Top of The records

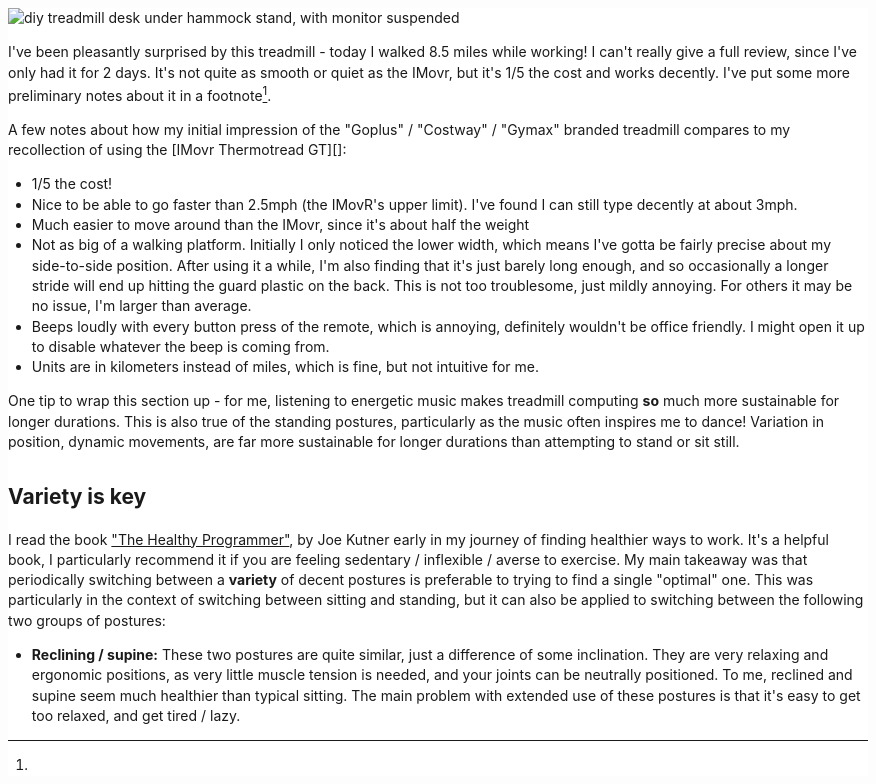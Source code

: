 ![diy treadmill desk under hammock stand, with monitor suspended
](./images/outdoor-treadmill.jpg)

I've been pleasantly surprised by this treadmill - today I walked 8.5
miles while working! I can't really give a full review, since I've
only had it for 2 days. It's not quite as smooth or quiet as the
IMovr, but it's 1/5 the cost and works decently. I've put some more
preliminary notes about it in a footnote[^treadmill-comparison].

[^treadmill-comparison]:
  A few notes about how my initial impression of the "Goplus" /
  "Costway" / "Gymax" branded treadmill compares to my recollection of
  using the [IMovr Thermotread GT][]:
  * 1/5 the cost!
  * Nice to be able to go faster than 2.5mph (the IMovR's upper
    limit). I've found I can still type decently at about 3mph.
  * Much easier to move around than the IMovr, since it's about half the weight
  * Not as big of a walking platform. Initially I only noticed the
    lower width, which means I've gotta be fairly precise about my
    side-to-side position. After using it a while, I'm also finding
    that it's just barely long enough, and so occasionally a longer
    stride will end up hitting the guard plastic on the back. This is
    not too troublesome, just mildly annoying. For others it may be no
    issue, I'm larger than average.
  * Beeps loudly with every button press of the remote, which is
    annoying, definitely wouldn't be office friendly. I might open it
    up to disable whatever the beep is coming from.
  * Units are in kilometers instead of miles, which is fine, but not
    intuitive for me.

One tip to wrap this section up - for me, listening to energetic music
makes treadmill computing **so** much more sustainable for longer
durations. This is also true of the standing postures, particularly as
the music often inspires me to dance! Variation in position, dynamic
movements, are far more sustainable for longer durations than
attempting to stand or sit still.

[GoPlus treadmill]: https://smile.amazon.com/gp/product/B081JMW6FJ
[IMovR ThermoTread GT Treadmill]: https://smile.amazon.com/iMovR-ThermoTread-Treadmill-Measures-Standing/dp/B016COFDOA

## Variety is key

I read the book ["The Healthy Programmer"][], by Joe Kutner early in
my journey of finding healthier ways to work. It's a helpful book, I
particularly recommend it if you are feeling sedentary / inflexible /
averse to exercise. My main takeaway was that periodically switching
between a **variety** of decent postures is preferable to trying to
find a single "optimal" one. This was particularly in the context of
switching between sitting and standing, but it can also be applied to
switching between the following two groups of postures:

* **Reclining / supine:** These two postures are quite similar, just a
  difference of some inclination. They are very relaxing and ergonomic
  positions, as very little muscle tension is needed, and your
  joints can be neutrally positioned. To me, reclined and supine seem
  much healthier than typical sitting. The main problem with extended
  use of these postures is that it's easy to get too relaxed, and get
  tired / lazy.


[mitigate the spread of covid-19]: https://medium.com/@tomaspueyo/coronavirus-act-today-or-people-will-die-f4d3d9cd99ca
["Outdoor Computing with a Deck Desk" post]: /posts/deck-desk/
[Progrip "Better Than Bungee" paracord tie-downs]: https://smile.amazon.com/gp/product/B01COUOCG6
[VESA mount quick release bracket]: https://smile.amazon.com/gp/product/B01BTAAUV8
[5mm black accessory cord]: https://smile.amazon.com/gp/product/B07B8HNWSZ
[Acer B326HK]: https://smile.amazon.com/Acer-B326HK-ymjdpphz-Widescreen-ErgoStandch/dp/B00PDOBUGQ
[supine computing]: /posts/supine-computing
[a monitor mount]: https://smile.amazon.com/gp/product/B07JN72HJR/ref=ppx_yo_dt_b_asin_title_o00_s00
[adhesive-hangers]: https://smile.amazon.com/gp/product/B07P1P6VQ5
[Kinesis Advantage 2]: https://smile.amazon.com/Kinesis-Advantage2-Ergonomic-Keyboard-KB600/dp/B07K1SMRGS
[Keyboardio Model 01]: https://keyboard.io
[Massdrop ErgoDox]: https://drop.com/buy/ergodox
["Tree Based Computing"]: /posts/tree-based-computing/
[giant releasable zip tie]: https://smile.amazon.com/gp/product/B001ARFF16/ref=ppx_yo_dt_b_search_asin_title
[releasable zip ties]: https://smile.amazon.com/Releasable-cable-inch-50LBS-100pcs/dp/B00ANAWGM2
[ape factor]: https://en.wikipedia.org/wiki/Ape_index
[Roost stand]: https://smile.amazon.com/Roost-Laptop-Stand-Adjustable-Portable/dp/B01C9KG8IG
[packed pixels]: https://www.packedpixels.com/
["The Healthy Programmer"]: https://smile.amazon.com/Healthy-Programmer-Better-Pragmatic-Programmers/dp/1937785319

Bottom of The records

→ What you are asked to do
Output the lines above between the one holding "makes treadmill computing" and the one holding "joints can be", inclusive, with nothing before or after them.

→ Exercise answer
makes treadmill computing **so** much more sustainable for longer
durations. This is also true of the standing postures, particularly as
the music often inspires me to dance! Variation in position, dynamic
movements, are far more sustainable for longer durations than
attempting to stand or sit still.

[GoPlus treadmill]: https://smile.amazon.com/gp/product/B081JMW6FJ
[IMovR ThermoTread GT Treadmill]: https://smile.amazon.com/iMovR-ThermoTread-Treadmill-Measures-Standing/dp/B016COFDOA

## Variety is key

I read the book ["The Healthy Programmer"][], by Joe Kutner early in
my journey of finding healthier ways to work. It's a helpful book, I
particularly recommend it if you are feeling sedentary / inflexible /
averse to exercise. My main takeaway was that periodically switching
between a **variety** of decent postures is preferable to trying to
find a single "optimal" one. This was particularly in the context of
switching between sitting and standing, but it can also be applied to
switching between the following two groups of postures:

* **Reclining / supine:** These two postures are quite similar, just a
  difference of some inclination. They are very relaxing and ergonomic
  positions, as very little muscle tension is needed, and your
  joints can be neutrally positioned. To me, reclined and supine seem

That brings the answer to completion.